While this specification contains many specific implementation details, these should not be construed as limitations on the scope of any invention or on the scope of what may be claimed, but rather as descriptions of features that may be specific to particular embodiments of particular inventions. Certain features that are described in this specification in the context of separate embodiments can also be implemented in combination in a single embodiment. Conversely, various features that are described in the context of a single embodiment can also be implemented in multiple embodiments separately or in any suitable subcombination. Moreover, although features may be described above as acting in certain combinations and even initially be claimed as such, one or more features from a claimed combination can in some cases be excised from the combination, and the claimed combination may be directed to a subcombination or variation of a subcombination.
Similarly, while operations are depicted in the drawings and recited in the claims in a particular order, this should not be understood as requiring that such operations be performed in the particular order shown or in sequential order, or that all illustrated operations be performed, to achieve desirable results. In certain circumstances, multitasking and parallel processing may be advantageous. Moreover, the separation of various system modules and components in the embodiments described above should not be understood as requiring such separation in all embodiments, and it should be understood that the described program components and systems can generally be integrated together in a single software product or packaged into multiple software products.
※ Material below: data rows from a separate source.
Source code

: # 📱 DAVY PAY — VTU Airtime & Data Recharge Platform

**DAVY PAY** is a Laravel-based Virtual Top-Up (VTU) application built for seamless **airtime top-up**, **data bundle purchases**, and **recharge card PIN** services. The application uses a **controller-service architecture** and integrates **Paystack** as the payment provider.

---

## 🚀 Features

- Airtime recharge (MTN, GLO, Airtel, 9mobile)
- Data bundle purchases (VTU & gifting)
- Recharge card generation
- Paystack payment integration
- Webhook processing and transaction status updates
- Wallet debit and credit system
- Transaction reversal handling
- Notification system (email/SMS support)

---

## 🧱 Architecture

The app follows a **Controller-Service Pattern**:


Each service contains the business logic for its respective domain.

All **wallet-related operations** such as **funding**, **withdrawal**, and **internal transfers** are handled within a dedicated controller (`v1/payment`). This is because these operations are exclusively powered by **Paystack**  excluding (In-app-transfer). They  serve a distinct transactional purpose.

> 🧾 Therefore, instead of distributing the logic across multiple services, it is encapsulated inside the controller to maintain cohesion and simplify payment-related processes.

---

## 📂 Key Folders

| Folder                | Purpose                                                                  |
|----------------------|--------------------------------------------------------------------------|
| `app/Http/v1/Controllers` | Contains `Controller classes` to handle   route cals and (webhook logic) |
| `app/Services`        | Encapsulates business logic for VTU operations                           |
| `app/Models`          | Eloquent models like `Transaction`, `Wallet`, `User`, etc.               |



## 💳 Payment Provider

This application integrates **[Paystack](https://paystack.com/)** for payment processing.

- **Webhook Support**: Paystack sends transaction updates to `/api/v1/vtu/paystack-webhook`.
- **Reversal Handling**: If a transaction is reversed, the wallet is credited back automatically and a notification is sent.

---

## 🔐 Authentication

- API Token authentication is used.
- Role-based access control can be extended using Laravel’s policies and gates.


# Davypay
Particular embodiments of the subject matter have been described. Other embodiments are within the scope of the following claims. For example, the actions recited in the claims can be performed in a different order and still achieve desirable results. As one example, the processes depicted in the accompanying figures do not necessarily require the particular order shown, or sequential order, to achieve desirable results. In some cases, multitasking and parallel processing may be advantageous.
Claims
1. A system for performing a machine learning task on a network input to generate a network output, the system comprising one or more computers and one or more storage devices storing instructions that, when executed by the one or more computers, cause the one or more computers to implement:
- an attention neural network configured to perform the machine learning task, the attention neural network comprising one or more tree attention layers, each tree attention layer comprising one or more tree attention sub-layers, each tree attention sub-layer configured to: receive a sequence of query vectors derived from an input sequence to the tree attention layer, the sequence of query vectors having a respective query vector at each of a plurality of input positions; receive a sequence of key vectors derived from the input sequence to the tree attention layer, the sequence of key vectors having a respective key vector at each of the plurality of input positions; receive a sequence of value vectors derived from the input sequence to the tree attention layer, the sequence of value vectors having a respective value vector at each of the plurality of input positions; process each query vector using a decision tree model for the tree attention sub-layer to determine a respective tree path for each query vector, the decision tree model having a plurality of levels of nodes and the respective tree path for each query vector identifying, for each level of nodes, a node from the level that was traversed by the query vector; process each key vector using the decision tree model to determine a respective tree path for each key vector, the respective tree path for each key vector identifying, for each level of nodes, a node from the level that was traversed by the key vector; and
- generate an attended input sequence comprising a respective attended input at each of the plurality of input positions, comprising: generating, for each particular input position, the respective attended input at the particular input position based on (i) the tree path for the query vector at the particular input position (ii) the respective tree paths for the key vectors at each of the plurality of input positions and (iii) the value vectors at a subset of the input positions.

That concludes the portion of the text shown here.